The council has until August 16 — the deadline to place an issue on the Nov. 8 general election ballot — to take up the issue.

“If they reject, or take no action, then it will move to the ballot and become an issue for Tacoma voters,” Pierce County Auditor Julie Anderson said in an email today.

Modeled after a 2003 Seattle law, Initiative No. 1 is aimed at making cannabis-related offenses “the lowest enforcement priority of the City of Tacoma.”

To qualify the measure for the November ballot, supporters had to submit 3,858 valid signatures by Friday.  The number of signatures is “equal to 10 percent of the votes cast in the last mayoral election” — the requirement for qualifying citizen initiatives under the city’s charter.

In all, campaign supporters submitted 702 pages of petitions, each containing space for 20 signatures.  Some 5,000 signatures were challenged for various reasons –mostly because they came from those who weren’t registered to vote or lived outside of Tacoma. Still, supporters had more than enough valid signatures to qualify the measure.

“It was not necessary to check all petition pages submitted,” Rooney noted.
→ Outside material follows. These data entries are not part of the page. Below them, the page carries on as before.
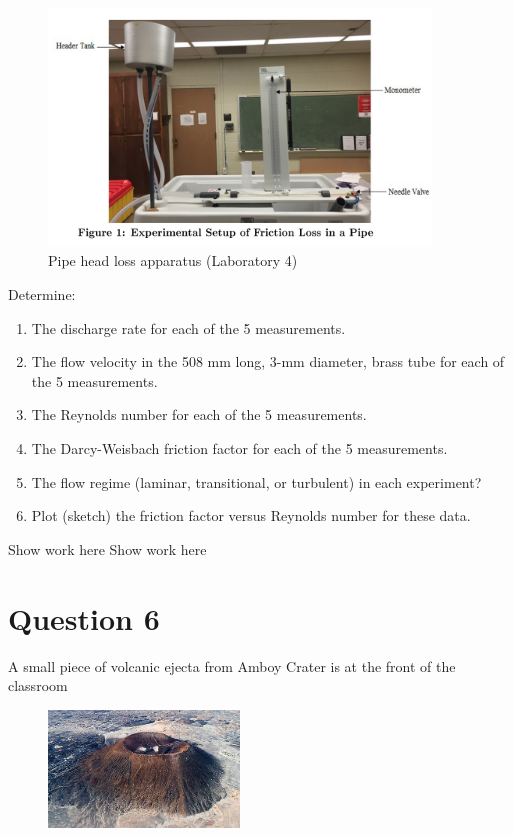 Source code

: \documentclass[12pt]{article}
\begin{document}
\begin{figure}[h!] %
   \centering
   \includegraphics[width=4in]{labsetup.png} 
   \caption{Pipe head loss apparatus (Laboratory 4)}
   \label{fig:labsetup}
\end{figure}

Determine:
\begin{enumerate}
\item The discharge rate for each of the 5 measurements.
\item The flow velocity in the 508 mm long, 3-mm diameter, brass tube for each of the 5 measurements.
\item The Reynolds number for each of the 5 measurements.
\item The Darcy-Weisbach friction factor for each of the 5 measurements.
\item The flow regime (laminar, transitional, or turbulent) in each experiment?
\item Plot (sketch) the friction factor versus Reynolds number for these data.
\end{enumerate}
\clearpage
Show work here
\clearpage
Show work here
\clearpage
\section*{Question 6}
A small piece of volcanic ejecta from Amboy Crater is at the front of
the classroom

\begin{figure}[htbp] %
   \centering
\includegraphics[width=2in]{amboy.png}
\end{figure}
\end{document}
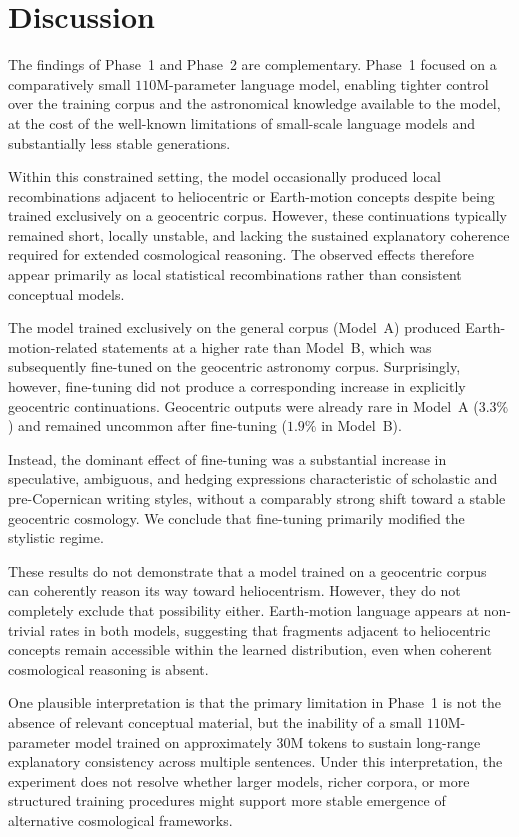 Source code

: \section{Discussion}

The findings of Phase~1 and Phase~2 are complementary. Phase~1 focused on a comparatively small $110$M-parameter language model, enabling tighter control over the training corpus and the astronomical knowledge available to the model, at the cost of the well-known limitations of small-scale language models and substantially less stable generations.

Within this constrained setting, the model occasionally produced local recombinations adjacent to heliocentric or Earth-motion concepts despite being trained exclusively on a geocentric corpus. However, these continuations typically remained short, locally unstable, and lacking the sustained explanatory coherence required for extended cosmological reasoning. The observed effects therefore appear primarily as local statistical recombinations rather than consistent conceptual models. 


The model trained exclusively on the general corpus (Model~A) produced Earth-motion-related statements at a higher rate than Model~B, which was subsequently fine-tuned on the geocentric astronomy corpus. Surprisingly, however, fine-tuning did not produce a corresponding increase in explicitly geocentric continuations. Geocentric outputs were already rare in Model~A ($3.3\%$) and remained uncommon after fine-tuning ($1.9\%$ in Model~B).

Instead, the dominant effect of fine-tuning was a substantial increase in speculative, ambiguous, and hedging expressions characteristic of scholastic and pre-Copernican writing styles, without a comparably strong shift toward a stable geocentric cosmology. We conclude that fine-tuning primarily modified the stylistic regime.

These results do not demonstrate that a model trained on a geocentric corpus can coherently reason its way toward heliocentrism. However, they do not completely exclude that possibility either. Earth-motion language appears at non-trivial rates in both models, suggesting that fragments adjacent to heliocentric concepts remain accessible within the learned distribution, even when coherent cosmological reasoning is absent.

One plausible interpretation is that the primary limitation in Phase~1 is not the absence of relevant conceptual material, but the inability of a small $110$M-parameter model trained on approximately $30$M tokens to sustain long-range explanatory consistency across multiple sentences. Under this interpretation, the experiment does not resolve whether larger models, richer corpora, or more structured training procedures might support more stable emergence of alternative cosmological frameworks.


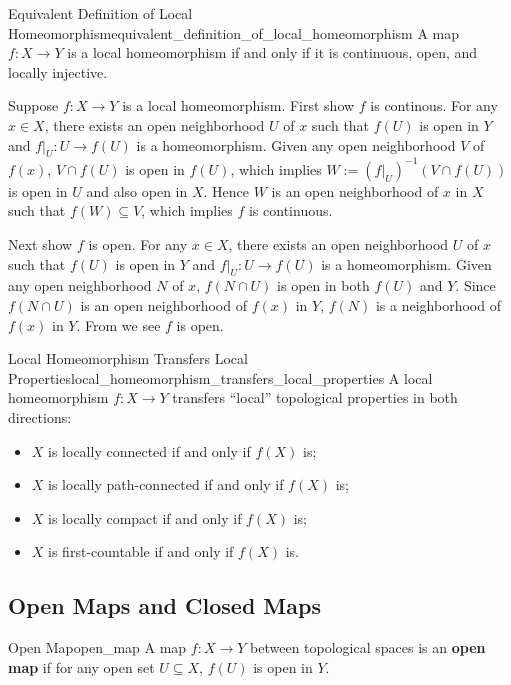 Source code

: \documentclass{report}
\begin{document}
\begin{proposition}{Equivalent Definition of Local Homeomorphism}{equivalent_definition_of_local_homeomorphism}
	A map $f:X\to Y$ is a local homeomorphism if and only if it is continuous, open, and locally injective.
\end{proposition}
\begin{prf}
	Suppose $f:X\to Y$ is a local homeomorphism. First show 
	$f$ is continous. For any $x\in X$, there exists an open neighborhood $U$ of $x$ such that $f(U)$ is open in $Y$ and $f|_U:U\to f(U)$ is a homeomorphism. Given any open neighborhood $V$ of $f(x)$, $V\cap f(U)$ is open in $f(U)$, which implies $W:=(f|_U)^{-1}(V\cap f(U))$ is open in $U$ and also open in $X$. Hence $W$ is an open neighborhood of $x$ in $X$ such that $f(W)\subseteq V$, which implies $f$ is continuous.

	Next show $f$ is open. For any $x\in X$, there exists an open neighborhood $U$ of $x$ such that $f(U)$ is open in $Y$ and $f|_U:U\to f(U)$ is a homeomorphism. Given any open neighborhood $N$ of $x$, $f(N \cap U)$ is open in both $f(U)$ and $Y$. Since $f(N\cap U)$ is an open neighborhood of $f(x)$ in $Y$, $f(N)$ is a neighborhood of $f(x)$ in $Y$. From  we see $f$ is open.
\end{prf}

\begin{proposition}{Local Homeomorphism Transfers Local Properties}{local_homeomorphism_transfers_local_properties}
	A local homeomorphism $f: X \rightarrow Y$ transfers ``local'' topological properties in both directions:
	\begin{itemize}
		\item $X$ is locally connected if and only if $f(X)$ is;
		\item  $X$ is locally path-connected if and only if $f(X)$ is;
		\item  $X$ is locally compact if and only if $f(X)$ is;
		\item  $X$ is first-countable if and only if $f(X)$ is.
	\end{itemize}
\end{proposition}


\subsection{Open Maps and Closed Maps}

\begin{definition}{Open Map}{open_map}
	A map $f:X\to Y$ between topological spaces is an \textbf{open map} if for any open set $U\subseteq X$, $f(U)$ is open in $Y$.
\end{definition}
\end{document}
Campaign supporters and other activists pushed the measure forward,  as the city has postponed deciding the fate for about 30 medical marijuana dispensaries that face losing their city business licenses.

The city issued those license revocations during a recent crackdown on pot dispensaries. But city officials have since held off on hearing appeals cases in hopes the legislature would clarify the state’s medical marijuana law.

Instead, the new law that came out of Olympia this year leaves the issue of how to regulate pot dispensaries up to local jurisdictions to determine.